■ **Problem requirements**
Copy out all lines of the records in which the word "Matrix" appears.

■ **Data extract**
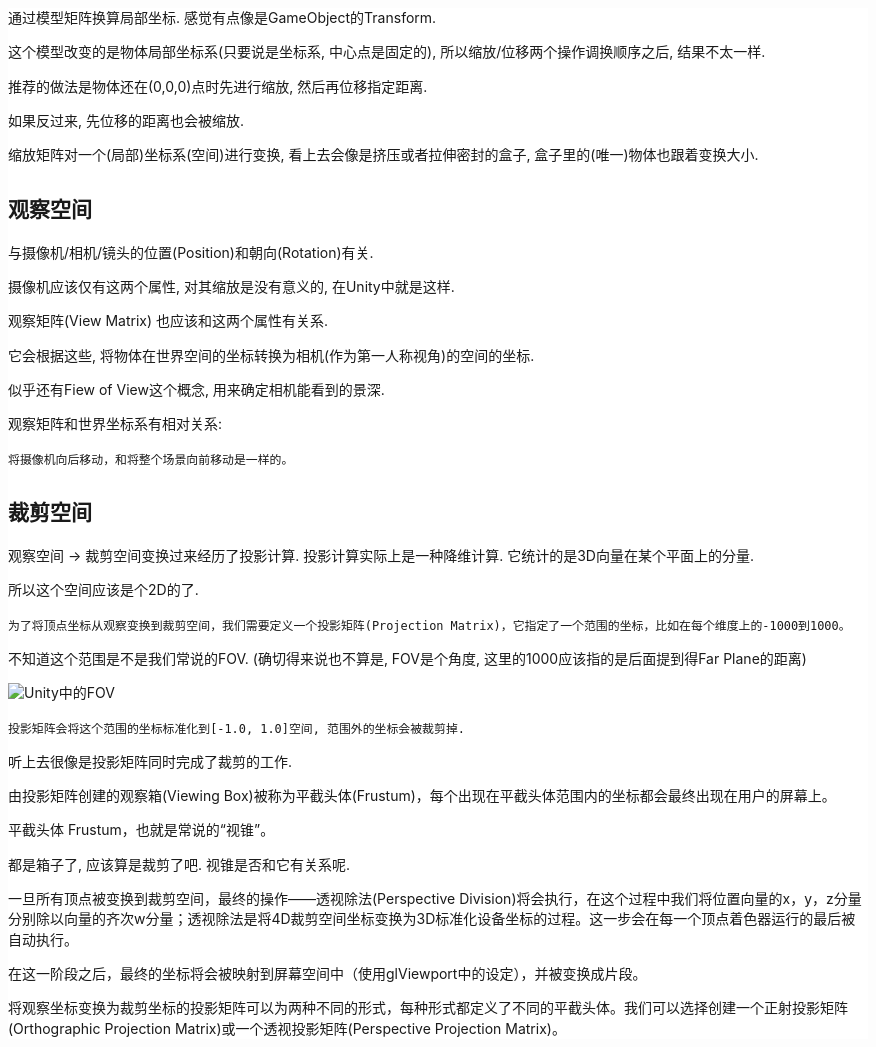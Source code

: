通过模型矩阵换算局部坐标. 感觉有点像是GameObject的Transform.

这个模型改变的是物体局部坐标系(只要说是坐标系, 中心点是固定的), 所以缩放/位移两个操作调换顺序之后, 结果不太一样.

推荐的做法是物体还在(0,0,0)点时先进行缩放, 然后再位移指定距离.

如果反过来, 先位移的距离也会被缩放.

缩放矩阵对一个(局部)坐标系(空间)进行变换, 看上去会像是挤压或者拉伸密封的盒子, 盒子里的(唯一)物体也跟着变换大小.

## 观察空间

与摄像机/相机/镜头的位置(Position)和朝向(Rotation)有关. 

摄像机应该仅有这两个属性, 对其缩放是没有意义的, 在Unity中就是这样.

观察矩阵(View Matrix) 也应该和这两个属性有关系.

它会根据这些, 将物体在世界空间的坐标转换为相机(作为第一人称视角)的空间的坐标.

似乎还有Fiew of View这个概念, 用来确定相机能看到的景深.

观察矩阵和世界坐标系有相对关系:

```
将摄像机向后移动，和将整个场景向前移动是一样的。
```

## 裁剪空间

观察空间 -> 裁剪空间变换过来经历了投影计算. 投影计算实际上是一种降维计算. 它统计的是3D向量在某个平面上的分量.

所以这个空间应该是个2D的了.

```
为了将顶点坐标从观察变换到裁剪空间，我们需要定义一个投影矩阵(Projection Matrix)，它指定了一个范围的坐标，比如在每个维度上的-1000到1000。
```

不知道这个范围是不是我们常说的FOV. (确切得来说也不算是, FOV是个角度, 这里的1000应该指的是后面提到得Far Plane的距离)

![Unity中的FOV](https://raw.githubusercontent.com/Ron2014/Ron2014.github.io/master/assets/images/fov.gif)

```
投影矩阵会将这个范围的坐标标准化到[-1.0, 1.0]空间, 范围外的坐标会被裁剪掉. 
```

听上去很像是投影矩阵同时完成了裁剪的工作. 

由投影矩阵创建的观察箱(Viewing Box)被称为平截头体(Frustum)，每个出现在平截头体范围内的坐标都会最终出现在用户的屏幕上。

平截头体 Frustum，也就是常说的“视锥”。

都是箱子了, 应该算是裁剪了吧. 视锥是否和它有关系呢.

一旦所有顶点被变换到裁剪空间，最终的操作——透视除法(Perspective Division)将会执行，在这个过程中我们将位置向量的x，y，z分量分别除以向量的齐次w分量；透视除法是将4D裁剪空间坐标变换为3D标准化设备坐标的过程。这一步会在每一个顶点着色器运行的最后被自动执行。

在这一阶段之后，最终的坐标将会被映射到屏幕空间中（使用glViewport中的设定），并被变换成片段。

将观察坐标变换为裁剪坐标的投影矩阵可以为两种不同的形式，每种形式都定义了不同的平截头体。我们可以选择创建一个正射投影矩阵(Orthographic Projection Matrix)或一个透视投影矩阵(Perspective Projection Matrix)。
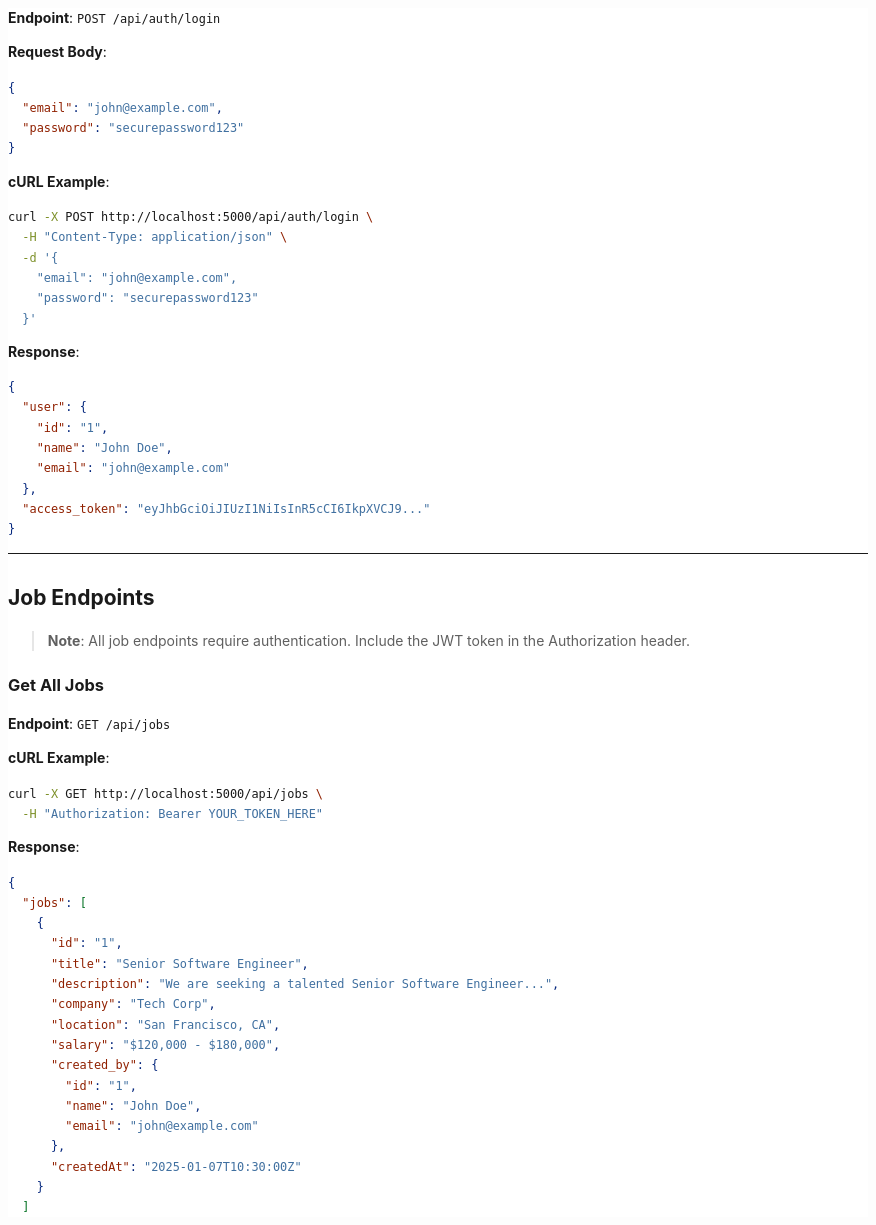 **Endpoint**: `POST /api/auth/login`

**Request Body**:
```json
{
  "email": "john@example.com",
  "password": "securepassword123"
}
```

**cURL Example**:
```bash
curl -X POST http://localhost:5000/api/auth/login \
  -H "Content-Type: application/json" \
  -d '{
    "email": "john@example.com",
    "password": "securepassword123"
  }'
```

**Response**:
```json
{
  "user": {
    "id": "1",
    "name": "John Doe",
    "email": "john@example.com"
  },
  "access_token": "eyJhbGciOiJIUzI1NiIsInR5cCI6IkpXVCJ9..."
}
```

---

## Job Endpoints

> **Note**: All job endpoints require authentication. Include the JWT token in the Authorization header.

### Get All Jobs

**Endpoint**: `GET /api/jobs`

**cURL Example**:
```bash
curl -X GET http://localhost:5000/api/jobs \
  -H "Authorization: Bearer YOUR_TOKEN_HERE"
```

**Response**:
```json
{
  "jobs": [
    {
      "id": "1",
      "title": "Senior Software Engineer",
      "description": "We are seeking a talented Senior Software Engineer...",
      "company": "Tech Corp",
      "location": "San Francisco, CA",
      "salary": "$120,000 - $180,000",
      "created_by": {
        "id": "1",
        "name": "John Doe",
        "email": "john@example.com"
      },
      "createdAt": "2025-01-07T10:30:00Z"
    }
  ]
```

--

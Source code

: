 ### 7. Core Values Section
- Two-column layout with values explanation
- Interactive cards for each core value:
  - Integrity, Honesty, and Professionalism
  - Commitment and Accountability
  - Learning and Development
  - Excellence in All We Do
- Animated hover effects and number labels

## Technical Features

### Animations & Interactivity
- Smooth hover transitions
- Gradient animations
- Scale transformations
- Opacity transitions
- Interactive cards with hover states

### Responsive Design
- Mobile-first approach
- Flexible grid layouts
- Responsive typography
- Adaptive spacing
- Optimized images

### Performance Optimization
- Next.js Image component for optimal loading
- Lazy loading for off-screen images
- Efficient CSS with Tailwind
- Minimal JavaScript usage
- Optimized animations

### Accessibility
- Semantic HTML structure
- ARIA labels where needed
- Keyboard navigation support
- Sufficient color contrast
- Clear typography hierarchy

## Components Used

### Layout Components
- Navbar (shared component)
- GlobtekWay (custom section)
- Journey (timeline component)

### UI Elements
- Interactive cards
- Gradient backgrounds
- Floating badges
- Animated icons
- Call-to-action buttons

==

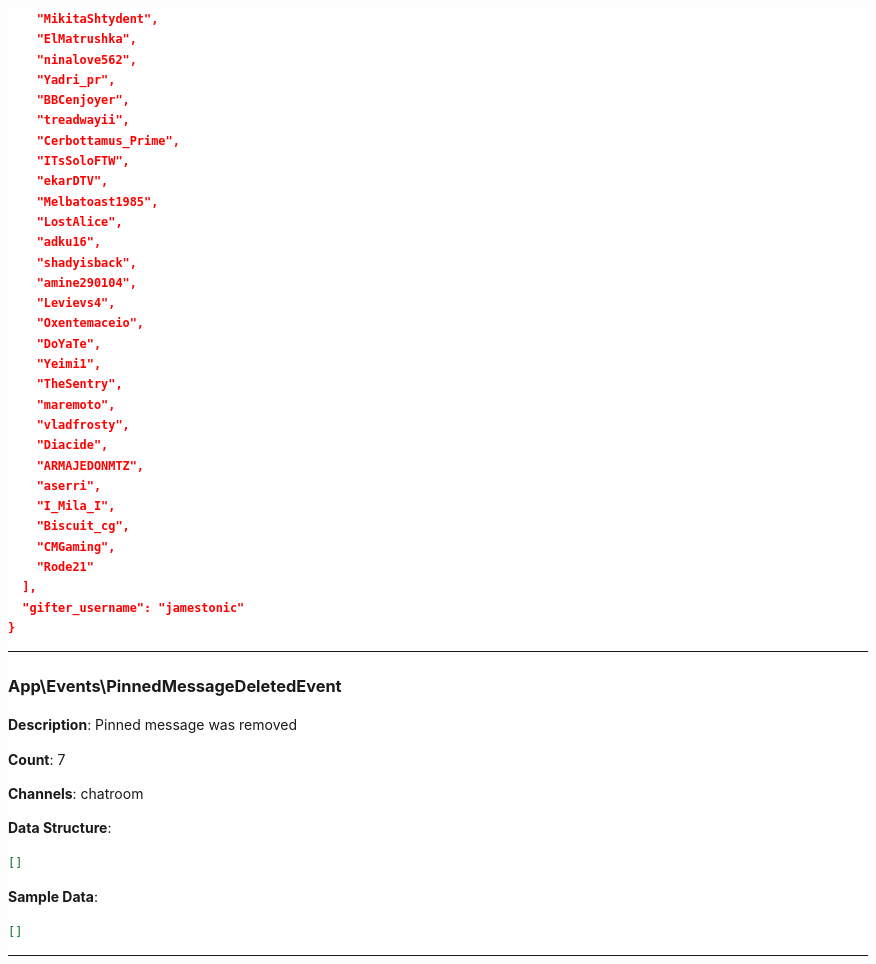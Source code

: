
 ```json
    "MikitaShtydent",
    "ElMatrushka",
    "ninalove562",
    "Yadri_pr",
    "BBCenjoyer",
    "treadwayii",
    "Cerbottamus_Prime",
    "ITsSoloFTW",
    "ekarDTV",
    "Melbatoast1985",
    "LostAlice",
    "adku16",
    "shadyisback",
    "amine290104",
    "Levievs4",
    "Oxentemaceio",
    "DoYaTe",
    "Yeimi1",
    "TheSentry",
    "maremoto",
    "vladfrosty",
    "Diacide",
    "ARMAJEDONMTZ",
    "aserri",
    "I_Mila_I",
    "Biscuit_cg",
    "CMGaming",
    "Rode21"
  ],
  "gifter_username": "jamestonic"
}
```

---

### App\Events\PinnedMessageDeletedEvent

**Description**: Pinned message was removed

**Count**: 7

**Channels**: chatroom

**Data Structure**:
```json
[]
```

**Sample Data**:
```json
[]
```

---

■ **Output for this exercise**
观察矩阵(View Matrix) 也应该和这两个属性有关系.
为了将顶点坐标从观察变换到裁剪空间，我们需要定义一个投影矩阵(Projection Matrix)，它指定了一个范围的坐标，比如在每个维度上的-1000到1000。
将观察坐标变换为裁剪坐标的投影矩阵可以为两种不同的形式，每种形式都定义了不同的平截头体。我们可以选择创建一个正射投影矩阵(Orthographic Projection Matrix)或一个透视投影矩阵(Perspective Projection Matrix)。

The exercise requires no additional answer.